Enhanced Oblique Decision Tree Enabled Policy Extraction for Deep Reinforcement Learning in Power System Emergency Control
Yuxin Dai,Qimei Chen,Jun Zhang,Xiaohui Wang,Yilin Chen,Tianlu Gao,Peidong Xu,Siyuan Chen,Siyang Liao,Huaiguang Jiang,David Wen-zhong Gao
DOI: https://doi.org/10.1016/j.epsr.2022.107932
IF: 3.818
2022-08-01
Electric Power Systems Research
Abstract:Deep reinforcement learning (DRL) algorithms have successfully solved many challenging problems in various power system control scenarios. However, their decision-making process is usually regarded as black-boxes. Furthermore, how DRL models interact with human intelligence remains an open problem. Thus, this paper proposes a policy extraction framework to extract a complex DRL model into an explainable policy. This framework includes three parts: 1) DRL training and data generation. We train an agent for a specific control task and generate data, which contains the control policy of the agent. 2) Policy extraction. We propose an information gain rate based weighted oblique decision tree (IGR-WODT) for DRL policy extraction. 3) Policy evaluation.
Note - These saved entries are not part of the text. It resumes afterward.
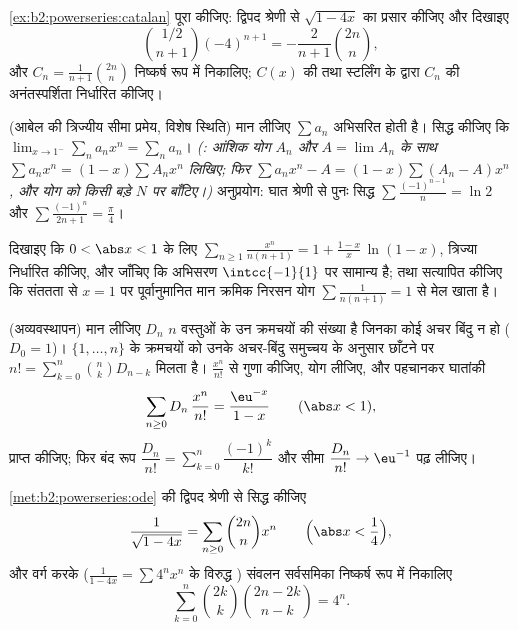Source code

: \begin{exercise}[$\star\star\star$]\label{exo:b2:powerseries:8}
\cref{ex:b2:powerseries:catalan} पूरा कीजिए: द्विपद श्रेणी से $\sqrt{1 - 4x}$ का प्रसार कीजिए और दिखाइए
\[
\binom{1/2}{n+1}(-4)^{n+1} = -\frac{2}{n+1}\binom{2n}{n},
\]
और $C_n = \frac{1}{n+1}\binom{2n}{n}$ निष्कर्ष रूप में निकालिए; $C(x)$ की  तथा स्टर्लिंग के
द्वारा $C_n$ की अनंतस्पर्शिता निर्धारित कीजिए।
\end{exercise}

\begin{exercise}[$\star\star\star$]\label{exo:b2:powerseries:9}
(आबेल की त्रिज्यीय सीमा प्रमेय, विशेष स्थिति) मान लीजिए $\sum a_n$ अभिसरित होती
है। सिद्ध कीजिए कि $\lim_{x \to 1^-} \sum_{n} a_n x^n = \sum_n
a_n$। \emph{(: आंशिक योग $A_n$ और $A =
\lim A_n$ के साथ $\sum a_nx^n = (1 - x)\sum A_n x^n$
लिखिए; फिर $\sum
a_nx^n - A = (1-x)\sum (A_n - A)x^n$, और योग को किसी बड़े $N$ पर बाँटिए।)} अनुप्रयोग: घात
श्रेणी से पुनः सिद्ध $\sum \frac{(-1)^{n-1}}{n} = \ln 2$ और $\sum
\frac{(-1)^n}{2n+1} = \frac\pi4$।
\end{exercise}

\begin{exercise}[$\star$]\label{exo:b2:powerseries:10}
दिखाइए कि $0 < \abs x < 1$ के लिए $\displaystyle\sum_{n\geq1}\frac{x^n}{n(n+1)} = 1 +
\frac{1-x}{x}\,\ln(1-x)$, त्रिज्या निर्धारित कीजिए, और जाँचिए कि अभिसरण
$\intcc{-1}{1}$ पर सामान्य है; तथा सत्यापित कीजिए कि संततता से $x = 1$ पर पूर्वानुमानित
मान क्रमिक निरसन योग $\sum
\frac{1}{n(n+1)} = 1$ से मेल खाता है।
\end{exercise}

\begin{exercise}[$\star\star$]\label{exo:b2:powerseries:11}
(अव्यवस्थापन) मान लीजिए $D_n$ $n$ वस्तुओं के उन क्रमचयों की संख्या है
जिनका कोई अचर बिंदु न हो ($D_0 = 1$)। $\{1, \dots, n\}$ के क्रमचयों को उनके अचर-बिंदु
समुच्चय के अनुसार छाँटने पर $n! = \sum_{k=0}^{n}\binom nk D_{n-k}$ मिलता है। $\frac{x^n}{n!}$ से गुणा कीजिए, योग लीजिए,
और  पहचानकर घातांकी 
\[
\sum_{n\geq0} D_n\,\frac{x^n}{n!} = \frac{\eu^{-x}}{1-x}
\qquad (\abs x < 1),
\]
प्राप्त कीजिए; फिर बंद रूप $\dfrac{D_n}{n!} =
\sum_{k=0}^{n}\dfrac{(-1)^k}{k!}$ और सीमा $\dfrac{D_n}{n!}
\to \eu^{-1}$ पढ़ लीजिए।
\end{exercise}

\begin{exercise}[$\star\star\star$]\label{exo:b2:powerseries:12}
\cref{met:b2:powerseries:ode} की द्विपद श्रेणी से सिद्ध कीजिए
\[
\frac{1}{\sqrt{1 - 4x}} = \sum_{n\geq0}\binom{2n}{n}x^n
\qquad \Bigl(\abs x < \frac14\Bigr),
\]
और वर्ग करके ($\frac{1}{1-4x} = \sum 4^nx^n$ के विरुद्ध ) संवलन सर्वसमिका निष्कर्ष रूप
में निकालिए
\[
\sum_{k=0}^{n}\binom{2k}{k}\binom{2n-2k}{n-k} = 4^n .
\]
\end{exercise}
We define three metrics to evaluate the performance of the proposed approach. A case study for the under-voltage load shedding problem shows that the IGR-WODT presents a performance enhancement compared with DRL, weighted oblique decision tree, and univariate decision tree. The proposed policy extraction method could provide an intuitive explanation of the neural network decision-making process to the dispatchers when making final decisions on power grid operation. Also, the resulted rule-based controller could replace the deep neural network-based controller in many field edge devices with limited computing resources, providing comparable performance.
engineering, electrical & electronic